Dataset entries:
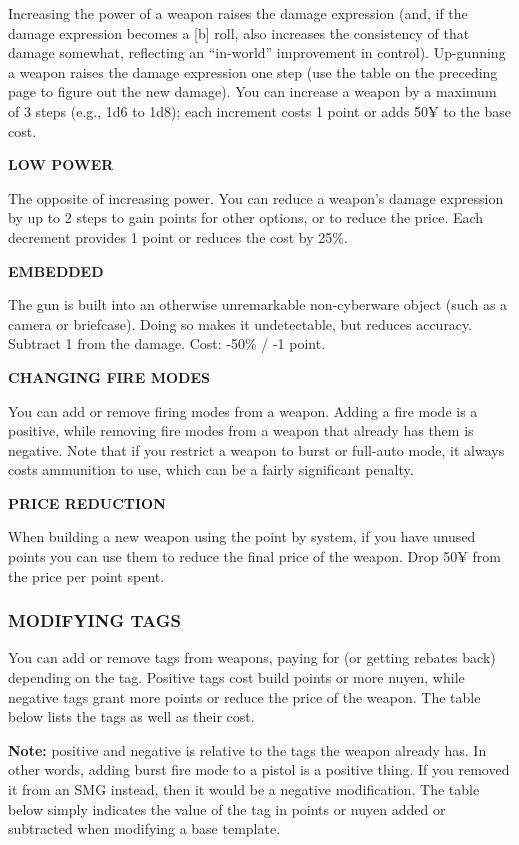 \documentclass[oneside,10pt]{article}
\begin{document}
\begin{multicols}{2}
Increasing the power of a weapon raises the damage expression (and, if the damage expression becomes a [b] roll,
also increases the consistency of that damage somewhat, reflecting an ``in-world'' improvement in control). Up-gunning
a weapon raises the damage expression one step (use the
table on the preceding page to figure out the new damage).
You can increase a weapon by a maximum of 3 steps (e.g.,
1d6 to 1d8); each increment costs 1 point or adds 50¥ to the
base cost.

\textbf{LOW POWER}

The opposite of increasing power. You can reduce a weapon’s
damage expression by up to 2 steps to gain points for other
options, or to reduce the price. Each decrement provides 1
point or reduces the cost by 25\%.

\textbf{EMBEDDED}

The gun is built into an otherwise unremarkable non-cyberware object (such as a camera or briefcase). Doing so makes
it undetectable, but reduces accuracy. Subtract 1 from the
damage. Cost: -50\% / -1 point.

\textbf{CHANGING FIRE MODES}

You can add or remove firing modes from a weapon. Adding
a fire mode is a positive, while removing fire modes from a
weapon that already has them is negative. Note that if you
restrict a weapon to burst or full-auto mode, it always costs
ammunition to use, which can be a fairly significant penalty.

\textbf{PRICE REDUCTION}

When building a new weapon using the point by system, if
you have unused points you can use them to reduce the final
price of the weapon. Drop 50¥ from the price per point spent.

\subsubsection{MODIFYING TAGS}
You can add or remove tags from weapons, paying for (or
getting rebates back) depending on the tag. Positive tags cost
build points or more nuyen, while negative tags grant more
points or reduce the price of the weapon. The table below
lists the tags as well as their cost.

\textbf{Note:} positive and negative is relative to the tags the weapon already has. In other words, adding burst fire mode to
a pistol is a positive thing. If you removed it from an SMG
instead, then it would be a negative modification. The table
below simply indicates the value of the tag in points or nuyen added or subtracted when modifying a base template.


\end{multicols}
\end{document}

» **Problem requirements**
The range begins at the line containing "points or reduce" and ends at the last line of the entries; reproduce it exactly.

» **Solution**
points or reduce the price of the weapon. The table below
lists the tags as well as their cost.

\textbf{Note:} positive and negative is relative to the tags the weapon already has. In other words, adding burst fire mode to
a pistol is a positive thing. If you removed it from an SMG
instead, then it would be a negative modification. The table
below simply indicates the value of the tag in points or nuyen added or subtracted when modifying a base template.


\end{multicols}
\end{document}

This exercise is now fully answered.